Nineteen weeks into the war, Iran is battered but not broken. Its navy is destroyed, its supreme leader is dead, and its economy is under severe pressure. Yet Tehran has dictated the terms of every ceasefire, retained control of the Strait of Hormuz, and forced the United States to negotiate on issues it never intended to discuss.
How did a country with a military budget one-twentieth the size of America’s adversary manage this?
“While the United States and Israel waged a war they believed would be defined by military force, Iran had a theory of victory its adversaries never understood,” write Pnina Shuker and Andrew Milburn in War on the Rocks. “A regime built for survival, manipulating global perception and economic levers, and converting military inferiority into geopolitical leverage.”
The core of Iran’s strategy was “mosaic defense,” a doctrine formalized in 2005 by the IRGC’s Center for Strategy, built around decentralized command to survive decapitation strikes. Iran’s theory of victory was simple: survive long enough to impose unbearable costs through maritime coercion, economic disruption, information dominance, and attrition of political will.
The Strait of Hormuz was the decisive theater. The US underestimated Iran’s willingness to close it entirely and failed to pre-position naval assets. The Pentagon had identified Hormuz as the key risk for decades, but operational planning never reflected it. “It took a while for them to understand how big that risk is,” Israeli Prime Minister Netanyahu said of Washington’s miscalculation.
Iran’s economic resilience also caught the US off guard. Tehran built a sanctions-proof economy over five years. Its tanker fleet grew from roughly 70 vessels in 2020 to about 550 by 2025. Chinese refineries bought roughly 90 percent of Iran’s oil exports, funding about half its government budget. Sanctions were supposed to starve the war machine. Instead, Iran kept selling oil.

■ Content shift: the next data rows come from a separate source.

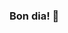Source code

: ### Bon dia! 👋

<!--
**pribaqnet/pribaqnet** is a ✨ _special_ ✨ repository because its `README.md` (this file) appears on your GitHub profile.
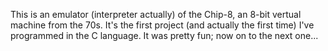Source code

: This is an emulator (interpreter actually) of the Chip-8, an 8-bit vertual machine from the 70s.
It's the first project (and actually the first time) I've programmed in the C language.
It was pretty fun; now on to the next one...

On the battlefield, Iran targeted the wrong things. Instead of aiming for US strike aircraft, Iran went after tankers, radar sites, communications nodes, and command centers, the “architecture” of American airpower, degrading the enabling systems incrementally. The US followed a “list of targets.” Iran practiced decentralized mission command.
Iran also hit regional US partners hard, striking Saudi territory, UAE oil terminals, and Bahrain. The message was clear: supporting the US campaign has a price. Kuwait and Saudi Arabia closed their airspace to US aircraft. The UAE quit OPEC and threatened to leave the Arab League.
The deal that emerged reflects Iran’s leverage. The US lifted the naval blockade, withdrew forces from Iran’s vicinity, and issued sanctions waivers releasing oil revenue and frozen assets, all before Iran had to resolve a single hard issue about its nuclear program, missiles, or regional proxies.
One Israeli diplomat called the war “a glorious failure.” B.H. Liddell Hart wrote that the object of war is “a better peace.” By that measure, neither the US nor Israel achieved what they set out to do. Iran did not win the war in any conventional sense. But it proved that being outgunned is not the same as being outplayed.